20 - Pour le progrès

- Tonton ?!

- Assurément. Il vient souvent à la maison, voudrais-tu passer ? En l'attendant, je pourrais t'apprendre deux trois choses...

- C'est.. c'est très gentil, mais on m'attends, mais si vous me dites où vous habitez, je pourrai passer...

Le regard ténébreux de Narcisse s'intensifie, il plisse les yeux et marque un silence, puis finir par soupirer.

- Très bien.

Il lui a indiqué où il était, à sa plus grande surprise. Il vit dans un grand manoir qui surplombe le quartier des forges-coeurs, il ne pourrait donc pas le louper. Il devrait sonner à l'interphone, et demander monsieur Maylis Ambrose. Mais il est parti juste après ces informations. Retour à la case départ.

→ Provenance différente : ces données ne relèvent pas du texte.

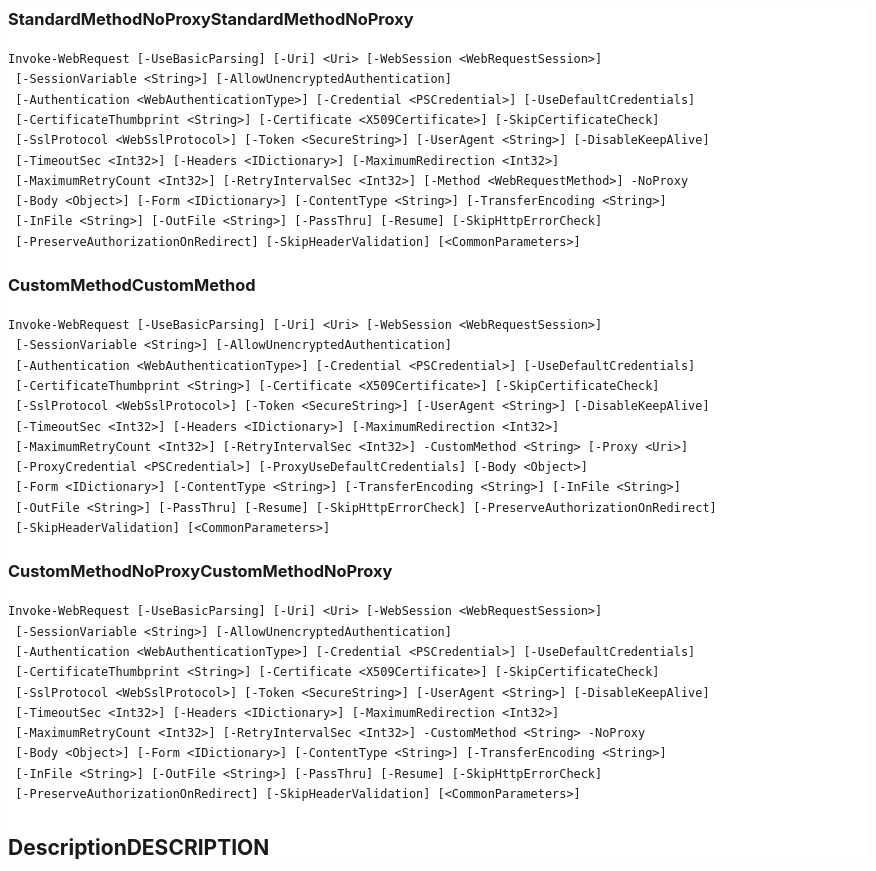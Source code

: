 ### <span data-ttu-id="b9c48-108">StandardMethodNoProxy</span><span class="sxs-lookup"><span data-stu-id="b9c48-108">StandardMethodNoProxy</span></span>

```
Invoke-WebRequest [-UseBasicParsing] [-Uri] <Uri> [-WebSession <WebRequestSession>]
 [-SessionVariable <String>] [-AllowUnencryptedAuthentication]
 [-Authentication <WebAuthenticationType>] [-Credential <PSCredential>] [-UseDefaultCredentials]
 [-CertificateThumbprint <String>] [-Certificate <X509Certificate>] [-SkipCertificateCheck]
 [-SslProtocol <WebSslProtocol>] [-Token <SecureString>] [-UserAgent <String>] [-DisableKeepAlive]
 [-TimeoutSec <Int32>] [-Headers <IDictionary>] [-MaximumRedirection <Int32>]
 [-MaximumRetryCount <Int32>] [-RetryIntervalSec <Int32>] [-Method <WebRequestMethod>] -NoProxy
 [-Body <Object>] [-Form <IDictionary>] [-ContentType <String>] [-TransferEncoding <String>]
 [-InFile <String>] [-OutFile <String>] [-PassThru] [-Resume] [-SkipHttpErrorCheck]
 [-PreserveAuthorizationOnRedirect] [-SkipHeaderValidation] [<CommonParameters>]
```

### <span data-ttu-id="b9c48-109">CustomMethod</span><span class="sxs-lookup"><span data-stu-id="b9c48-109">CustomMethod</span></span>

```
Invoke-WebRequest [-UseBasicParsing] [-Uri] <Uri> [-WebSession <WebRequestSession>]
 [-SessionVariable <String>] [-AllowUnencryptedAuthentication]
 [-Authentication <WebAuthenticationType>] [-Credential <PSCredential>] [-UseDefaultCredentials]
 [-CertificateThumbprint <String>] [-Certificate <X509Certificate>] [-SkipCertificateCheck]
 [-SslProtocol <WebSslProtocol>] [-Token <SecureString>] [-UserAgent <String>] [-DisableKeepAlive]
 [-TimeoutSec <Int32>] [-Headers <IDictionary>] [-MaximumRedirection <Int32>]
 [-MaximumRetryCount <Int32>] [-RetryIntervalSec <Int32>] -CustomMethod <String> [-Proxy <Uri>]
 [-ProxyCredential <PSCredential>] [-ProxyUseDefaultCredentials] [-Body <Object>]
 [-Form <IDictionary>] [-ContentType <String>] [-TransferEncoding <String>] [-InFile <String>]
 [-OutFile <String>] [-PassThru] [-Resume] [-SkipHttpErrorCheck] [-PreserveAuthorizationOnRedirect]
 [-SkipHeaderValidation] [<CommonParameters>]
```

### <span data-ttu-id="b9c48-110">CustomMethodNoProxy</span><span class="sxs-lookup"><span data-stu-id="b9c48-110">CustomMethodNoProxy</span></span>

```
Invoke-WebRequest [-UseBasicParsing] [-Uri] <Uri> [-WebSession <WebRequestSession>]
 [-SessionVariable <String>] [-AllowUnencryptedAuthentication]
 [-Authentication <WebAuthenticationType>] [-Credential <PSCredential>] [-UseDefaultCredentials]
 [-CertificateThumbprint <String>] [-Certificate <X509Certificate>] [-SkipCertificateCheck]
 [-SslProtocol <WebSslProtocol>] [-Token <SecureString>] [-UserAgent <String>] [-DisableKeepAlive]
 [-TimeoutSec <Int32>] [-Headers <IDictionary>] [-MaximumRedirection <Int32>]
 [-MaximumRetryCount <Int32>] [-RetryIntervalSec <Int32>] -CustomMethod <String> -NoProxy
 [-Body <Object>] [-Form <IDictionary>] [-ContentType <String>] [-TransferEncoding <String>]
 [-InFile <String>] [-OutFile <String>] [-PassThru] [-Resume] [-SkipHttpErrorCheck]
 [-PreserveAuthorizationOnRedirect] [-SkipHeaderValidation] [<CommonParameters>]
```

## <span data-ttu-id="b9c48-111">Description</span><span class="sxs-lookup"><span data-stu-id="b9c48-111">DESCRIPTION</span></span>
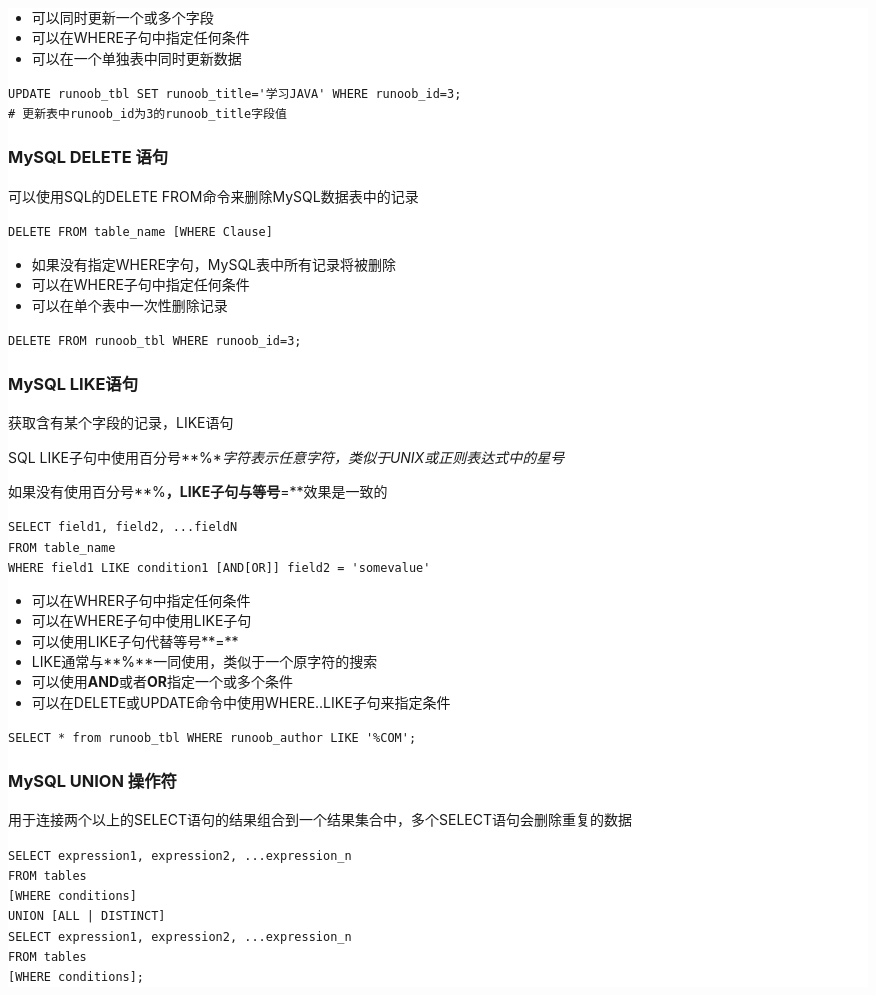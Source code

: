 * 可以同时更新一个或多个字段
* 可以在WHERE子句中指定任何条件
* 可以在一个单独表中同时更新数据

```mysql
UPDATE runoob_tbl SET runoob_title='学习JAVA' WHERE runoob_id=3;
# 更新表中runoob_id为3的runoob_title字段值
```

### MySQL DELETE 语句

可以使用SQL的DELETE FROM命令来删除MySQL数据表中的记录

```mysql
DELETE FROM table_name [WHERE Clause]
```

* 如果没有指定WHERE字句，MySQL表中所有记录将被删除
* 可以在WHERE子句中指定任何条件
* 可以在单个表中一次性删除记录

```mysql
DELETE FROM runoob_tbl WHERE runoob_id=3;
```

### MySQL LIKE语句

获取含有某个字段的记录，LIKE语句

SQL LIKE子句中使用百分号**%**字符表示任意字符，类似于UNIX或正则表达式中的星号*

如果没有使用百分号**%**，LIKE子句与等号**=**效果是一致的

```mysql
SELECT field1, field2, ...fieldN
FROM table_name
WHERE field1 LIKE condition1 [AND[OR]] field2 = 'somevalue'
```

* 可以在WHRER子句中指定任何条件
* 可以在WHERE子句中使用LIKE子句
* 可以使用LIKE子句代替等号**=**
* LIKE通常与**%**一同使用，类似于一个原字符的搜索
* 可以使用**AND**或者**OR**指定一个或多个条件
* 可以在DELETE或UPDATE命令中使用WHERE..LIKE子句来指定条件

```mysql
SELECT * from runoob_tbl WHERE runoob_author LIKE '%COM';
```

### MySQL UNION 操作符

用于连接两个以上的SELECT语句的结果组合到一个结果集合中，多个SELECT语句会删除重复的数据

```mysql
SELECT expression1, expression2, ...expression_n
FROM tables
[WHERE conditions]
UNION [ALL | DISTINCT]
SELECT expression1, expression2, ...expression_n
FROM tables
[WHERE conditions];
```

Arwan se retrouve à nouveau seul, abandonné, pris au piège au cœur d'une civilisation strictement différente de ce qu'il a l'habitude d'observer. À part la colonie de fourmis qu'il a pu voir dans le jardin, tout ça c'est nouveau pour lui. Il ne faudrait pas oublier qu'une grande partie de sa vie s'est tournée vers les dangers de l'océan, et qu'une autre s'est soldée par une zone forestière restreinte.

Être perdu dans un monde, lorsque celui-ci paraît si grand, est effroyable pour tout enfant. À taille d'homme, le monde peut paraître gigantesque. Quand est-il lorsque l'on est pas plus haut que trois pommes ? Quand l'écart entre les corps d'enfants et d'adultes sont si énormes ?

Cette fois, sa curiosité prend le dessus. Son âme insouciante se délivre de ses chaînes d'angoisses, pour se retrouver dans le flux de l'architecture ambiante. Il s'est retrouvé dans un des quartiers d'Oblivion, dans une grande hallée dallée, entourée de tours plus surprenantes les unes que les autres.

Il passe en dessous d'un gigantesque horloger-appartement. Il est doré, en spirale, entouré de multiples balcons-escaliers. Il attire tellement l'oeil par son mouvement, par les différentes machines qui s'exposent et les rires aux éclats des personnes y vivant, que son éminence choisi de s'y aventurer.

En attendant de retrouver son chemin, le jeunot commence à monter sur ces escalators qui font le tour de l'immeuble. Il ne croise que des humains dotés de gadgets.

L'un dévale à toute vitesse par des propulseurs à vapeur accrochés aux chevilles, tandis que d'autres montent et descendent de leurs fenêtres par le jet d'une machine à rebonds modulables. Il y a de tout, pour tout âge : Arwan est émerveillé.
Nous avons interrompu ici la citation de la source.